Reading for Tuesday, Sept 25: 2 Cor 6

The ministry of reconciliation is a present-tense endeavor. We declare the timeless power of the Gospel to transform our hearts in the present moment. “I tell you, now is the time of God’s favor, now is the day of salvation,” (v2). The Gospel is an ever-present reality, a message to be received today.

As proof of the Gospel’s power, Paul commends his way of life to the Corinthians: in great endurance, hardships, imprisonments, sleeplessness, hunger, purity, patience, both glory and dishonor (v4-8). What appears to be adversity is transformed into a demonstration of the Gospel’s redemptive scope. The Christian existence is one of simultaneous “glory and dishonor” (v8): “genuine, yet regarded as impostors; known, yet regarded as unknown; dying, and yet we live on; beaten, and yet not killed; sorrowful, yet always rejoicing; poor, yet making many rich; having nothing, yet possessing everything,” (v8-10). We don’t cave to the appearance of things. The narrator of the story has already clued us in. We know the true state of affairs. And this knowledge animates us forward, grounding us to endure life’s adversity and challenges in view of heaven’s breaking dawn.
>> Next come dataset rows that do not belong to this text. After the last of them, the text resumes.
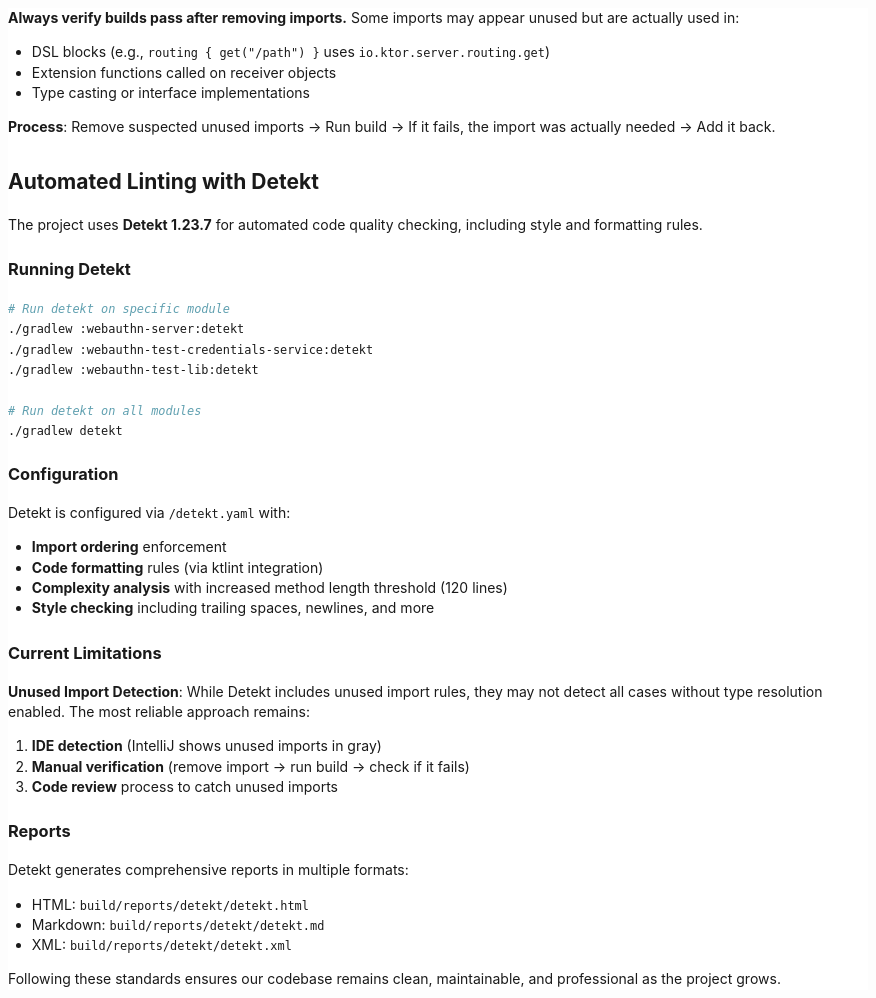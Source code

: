 **Always verify builds pass after removing imports.** Some imports may appear unused but are actually used in:
- DSL blocks (e.g., `routing { get("/path") }` uses `io.ktor.server.routing.get`)
- Extension functions called on receiver objects
- Type casting or interface implementations

**Process**: Remove suspected unused imports → Run build → If it fails, the import was actually needed → Add it back.

## Automated Linting with Detekt

The project uses **Detekt 1.23.7** for automated code quality checking, including style and formatting rules.

### Running Detekt

```bash
# Run detekt on specific module
./gradlew :webauthn-server:detekt
./gradlew :webauthn-test-credentials-service:detekt
./gradlew :webauthn-test-lib:detekt

# Run detekt on all modules
./gradlew detekt
```

### Configuration

Detekt is configured via `/detekt.yaml` with:
- **Import ordering** enforcement
- **Code formatting** rules (via ktlint integration)
- **Complexity analysis** with increased method length threshold (120 lines)
- **Style checking** including trailing spaces, newlines, and more

### Current Limitations

**Unused Import Detection**: While Detekt includes unused import rules, they may not detect all cases without type resolution enabled. The most reliable approach remains:

1. **IDE detection** (IntelliJ shows unused imports in gray)
2. **Manual verification** (remove import → run build → check if it fails)
3. **Code review** process to catch unused imports

### Reports

Detekt generates comprehensive reports in multiple formats:
- HTML: `build/reports/detekt/detekt.html`
- Markdown: `build/reports/detekt/detekt.md`
- XML: `build/reports/detekt/detekt.xml`

Following these standards ensures our codebase remains clean, maintainable, and professional as the project grows.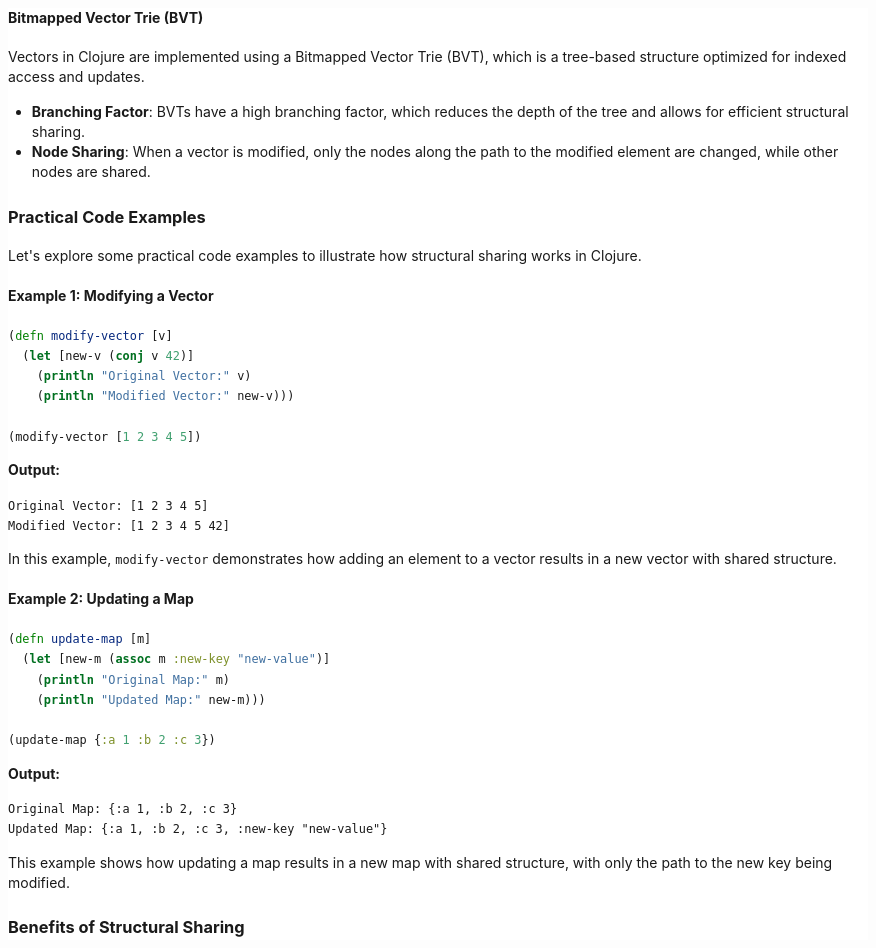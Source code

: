 #### Bitmapped Vector Trie (BVT)

Vectors in Clojure are implemented using a Bitmapped Vector Trie (BVT), which is a tree-based structure optimized for indexed access and updates.

- **Branching Factor**: BVTs have a high branching factor, which reduces the depth of the tree and allows for efficient structural sharing.
- **Node Sharing**: When a vector is modified, only the nodes along the path to the modified element are changed, while other nodes are shared.

### Practical Code Examples

Let's explore some practical code examples to illustrate how structural sharing works in Clojure.

#### Example 1: Modifying a Vector

```clojure
(defn modify-vector [v]
  (let [new-v (conj v 42)]
    (println "Original Vector:" v)
    (println "Modified Vector:" new-v)))

(modify-vector [1 2 3 4 5])
```

**Output:**

```
Original Vector: [1 2 3 4 5]
Modified Vector: [1 2 3 4 5 42]
```

In this example, `modify-vector` demonstrates how adding an element to a vector results in a new vector with shared structure.

#### Example 2: Updating a Map

```clojure
(defn update-map [m]
  (let [new-m (assoc m :new-key "new-value")]
    (println "Original Map:" m)
    (println "Updated Map:" new-m)))

(update-map {:a 1 :b 2 :c 3})
```

**Output:**

```
Original Map: {:a 1, :b 2, :c 3}
Updated Map: {:a 1, :b 2, :c 3, :new-key "new-value"}
```

This example shows how updating a map results in a new map with shared structure, with only the path to the new key being modified.

### Benefits of Structural Sharing
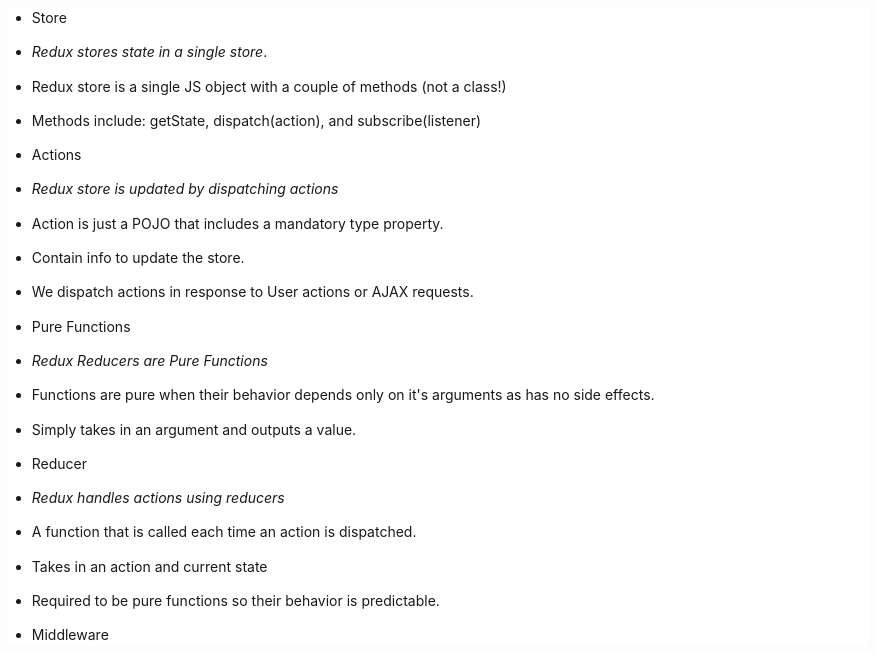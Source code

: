 

-   Store



-   _Redux stores state in a single store_.



-   Redux store is a single JS object with a couple of methods (not a class!)



-   Methods include: getState, dispatch(action), and subscribe(listener)



-   Actions



-   _Redux store is updated by dispatching actions_



-   Action is just a POJO that includes a mandatory type property.



-   Contain info to update the store.



-   We dispatch actions in response to User actions or AJAX requests.



-   Pure Functions



-   _Redux Reducers are Pure Functions_



-   Functions are pure when their behavior depends only on it's arguments as has no side effects.



-   Simply takes in an argument and outputs a value.



-   Reducer



-   _Redux handles actions using reducers_



-   A function that is called each time an action is dispatched.



-   Takes in an action and current state



-   Required to be pure functions so their behavior is predictable.



-   Middleware


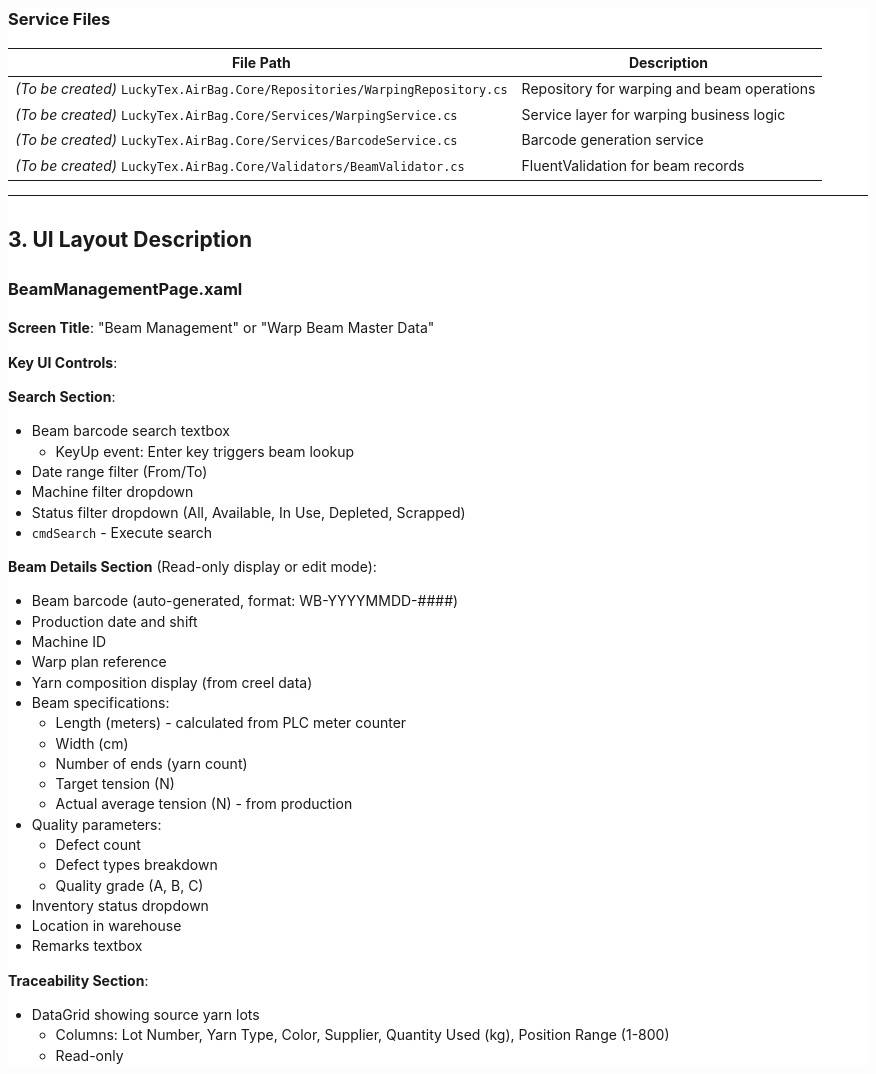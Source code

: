### Service Files
| File Path | Description |
|-----------|-------------|
| *(To be created)* `LuckyTex.AirBag.Core/Repositories/WarpingRepository.cs` | Repository for warping and beam operations |
| *(To be created)* `LuckyTex.AirBag.Core/Services/WarpingService.cs` | Service layer for warping business logic |
| *(To be created)* `LuckyTex.AirBag.Core/Services/BarcodeService.cs` | Barcode generation service |
| *(To be created)* `LuckyTex.AirBag.Core/Validators/BeamValidator.cs` | FluentValidation for beam records |

---

## 3. UI Layout Description

### BeamManagementPage.xaml

**Screen Title**: "Beam Management" or "Warp Beam Master Data"

**Key UI Controls**:

**Search Section**:
- Beam barcode search textbox
  - KeyUp event: Enter key triggers beam lookup
- Date range filter (From/To)
- Machine filter dropdown
- Status filter dropdown (All, Available, In Use, Depleted, Scrapped)
- `cmdSearch` - Execute search

**Beam Details Section** (Read-only display or edit mode):
- Beam barcode (auto-generated, format: WB-YYYYMMDD-####)
- Production date and shift
- Machine ID
- Warp plan reference
- Yarn composition display (from creel data)
- Beam specifications:
  - Length (meters) - calculated from PLC meter counter
  - Width (cm)
  - Number of ends (yarn count)
  - Target tension (N)
  - Actual average tension (N) - from production
- Quality parameters:
  - Defect count
  - Defect types breakdown
  - Quality grade (A, B, C)
- Inventory status dropdown
- Location in warehouse
- Remarks textbox

**Traceability Section**:
- DataGrid showing source yarn lots
  - Columns: Lot Number, Yarn Type, Color, Supplier, Quantity Used (kg), Position Range (1-800)
  - Read-only
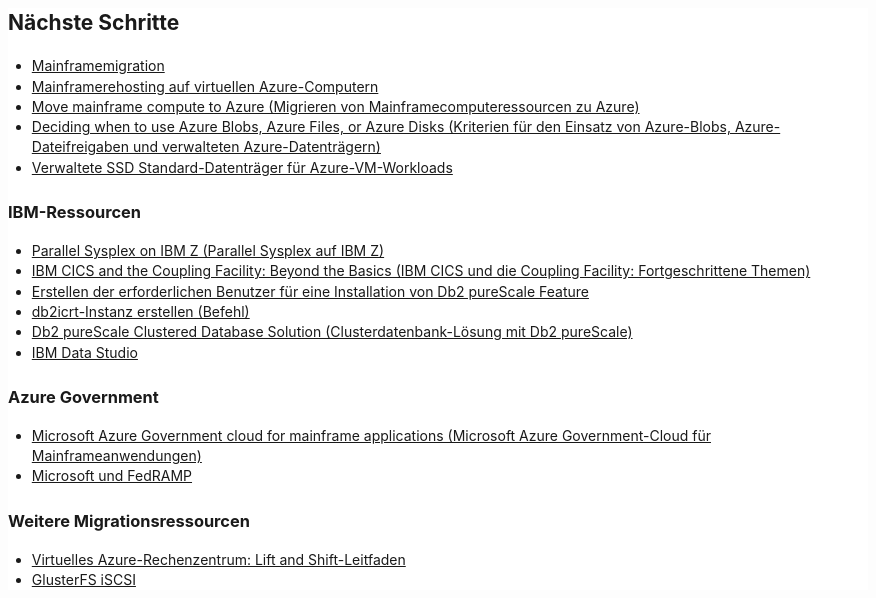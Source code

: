 ## <a name="next-steps"></a>Nächste Schritte

- [Mainframemigration](/azure/architecture/cloud-adoption/infrastructure/mainframe-migration/overview)
- [Mainframerehosting auf virtuellen Azure-Computern](../overview.md)
- [Move mainframe compute to Azure (Migrieren von Mainframecomputeressourcen zu Azure)](mainframe-compute-Azure.md)
- [Deciding when to use Azure Blobs, Azure Files, or Azure Disks (Kriterien für den Einsatz von Azure-Blobs, Azure-Dateifreigaben und verwalteten Azure-Datenträgern)](../../../../storage/common/storage-introduction.md)
- [Verwaltete SSD Standard-Datenträger für Azure-VM-Workloads](../../../disks-types.md#standard-ssd)

### <a name="ibm-resources"></a>IBM-Ressourcen

- [Parallel Sysplex on IBM Z (Parallel Sysplex auf IBM Z)](https://www.ibm.com/it-infrastructure/z/technologies/parallel-sysplex-resources)
- [IBM CICS and the Coupling Facility: Beyond the Basics (IBM CICS und die Coupling Facility: Fortgeschrittene Themen)](https://www.redbooks.ibm.com/redbooks/pdfs/sg248420.pdf)
- [Erstellen der erforderlichen Benutzer für eine Installation von Db2 pureScale Feature](https://www.ibm.com/support/knowledgecenter/en/SSEPGG_11.1.0/com.ibm.db2.luw.qb.server.doc/doc/t0055374.html?pos=2)
- [db2icrt-Instanz erstellen (Befehl)](https://www.ibm.com/support/knowledgecenter/en/SSEPGG_11.1.0/com.ibm.db2.luw.admin.cmd.doc/doc/r0002057.html)
- [Db2 pureScale Clustered Database Solution (Clusterdatenbank-Lösung mit Db2 pureScale)](https://www.ibmbigdatahub.com/blog/db2-purescale-clustered-database-solution-part-1)
- [IBM Data Studio](https://www.ibm.com/developerworks/downloads/im/data/index.html/)

### <a name="azure-government"></a>Azure Government

- [Microsoft Azure Government cloud for mainframe applications (Microsoft Azure Government-Cloud für Mainframeanwendungen)](https://azure.microsoft.com/resources/microsoft-azure-government-cloud-for-mainframe-applications/)
- [Microsoft und FedRAMP](https://www.microsoft.com/TrustCenter/Compliance/FedRAMP)

### <a name="more-migration-resources"></a>Weitere Migrationsressourcen

- [Virtuelles Azure-Rechenzentrum: Lift and Shift-Leitfaden](https://azure.microsoft.com/resources/azure-virtual-datacenter-lift-and-shift-guide/)
- [GlusterFS iSCSI](https://glusterdocs.readthedocs.io/en/latest/Administrator%20Guide/GlusterFS%20iSCSI/)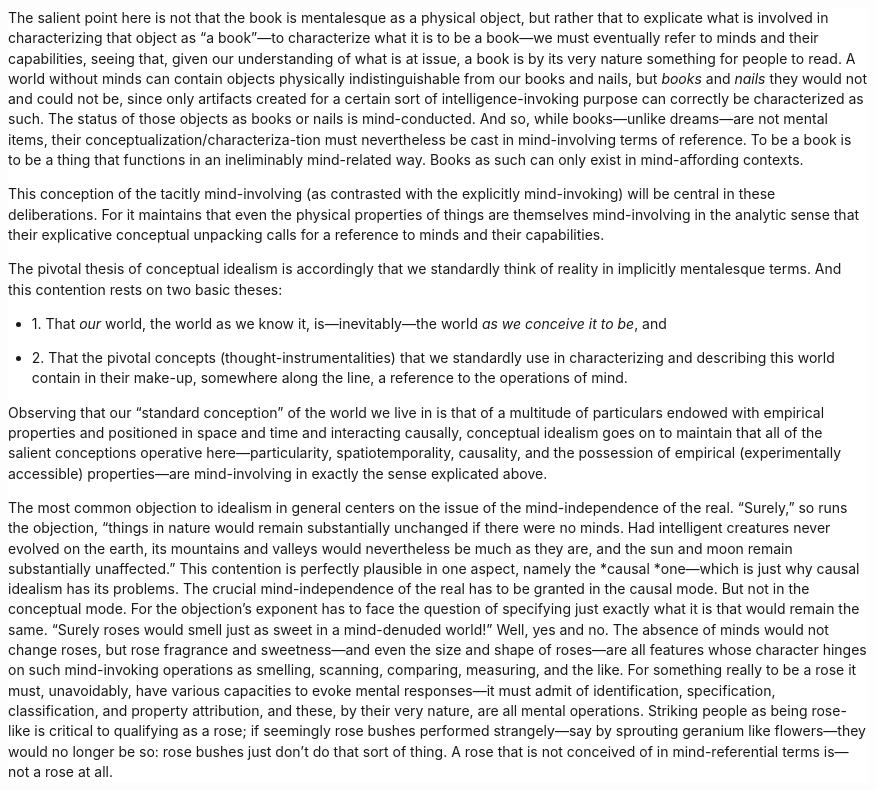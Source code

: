 The salient point here is not that the book is mentalesque as a physical
object, but rather that to explicate what is involved in characterizing
that object as “a book”—to characterize what it is to be a book—we must
eventually refer to minds and their capabilities, seeing that, given our
understanding of what is at issue, a book is by its very nature
something for people to read. A world without minds can contain objects
physically indistinguishable from our books and nails, but *books* and *nails* they would not and could not be,
since only artifacts created for a certain sort of intelligence-invoking
purpose can correctly be characterized as such. The status of those
objects as books or nails is mind-conducted. And so, while books—unlike
dreams—are not mental items, their conceptualization/characteriza-tion
must nevertheless be cast in mind-involving terms of reference. To be a
book is to be a thing that functions in an ineliminably mind-related
way. Books as such can only exist in mind-affording contexts.

This conception of the tacitly mind-involving (as contrasted with the
explicitly mind-invoking) will be central in these deliberations. For it
maintains that even the physical properties of things are themselves
mind-involving in the analytic sense that their explicative conceptual
unpacking calls for a reference to minds and their capabilities.

The pivotal thesis of conceptual idealism is accordingly that we
standardly think of reality in implicitly mentalesque terms. And this
contention rests on two basic theses:

-   1\. That *our* world, the
    world as we know it, is—inevitably—the world *as we conceive it to be*, and

-   2\. That the pivotal concepts (thought-instrumentalities) that we
    standardly use in characterizing and describing this world contain
    in their make-up, somewhere along the line, a reference to the
    operations of mind.

Observing that our “standard conception” of the world we live in is that
of a multitude of particulars endowed with empirical properties and
positioned in space and time and interacting causally, conceptual
idealism goes on to maintain that all of the salient conceptions
operative here—particularity, spatiotemporality, causality, and the
possession of empirical (experimentally accessible) properties—are
mind-involving in exactly the sense explicated above.

The most common objection to idealism in general centers on the issue of
the mind-independence of the real. “Surely,” so runs the objection,
“things in nature would remain substantially unchanged if there were no
minds. Had intelligent creatures never evolved on the earth, its
mountains and valleys would nevertheless be much as they are, and the
sun and moon remain substantially unaffected.” This contention is
perfectly plausible in one aspect, namely the *causal *one—which is just why causal
idealism has its problems. The crucial mind-independence of the real has
to be granted in the causal mode. But not in the conceptual mode. For
the objection’s exponent has to face the question of specifying just
exactly what it is that would remain the same. “Surely roses would smell
just as sweet in a mind-denuded world!” Well, yes and no. The absence of
minds would not change roses, but rose fragrance and sweetness—and even
the size and shape of roses—are all features whose character hinges on
such mind-invoking operations as smelling, scanning, comparing,
measuring, and the like. For something really to be a rose it must,
unavoidably, have various capacities to evoke mental responses—it must
admit of identification, specification, classification, and property
attribution, and these, by their very nature, are all mental operations.
Striking people as being rose-like is critical to qualifying as a rose;
if seemingly rose bushes performed strangely—say by sprouting geranium
like flowers—they would no longer be so: rose bushes just don’t do that
sort of thing. A rose that is not conceived of in mind-referential terms
is—not a rose at all.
This clear distinction between the way things appear and their true reality leads Paul to his thought in v14: “Do not be yoked together with unbelievers.” Paul cautions believers to maintain an awareness of their identity amid the world’s misperception of reality. “For we are the temple of the living God,” (v16). We are to be receptacles of God’s holiness and loving kindness in the world. To be unequally yoked is to court the world’s narrative rather than the truth of God.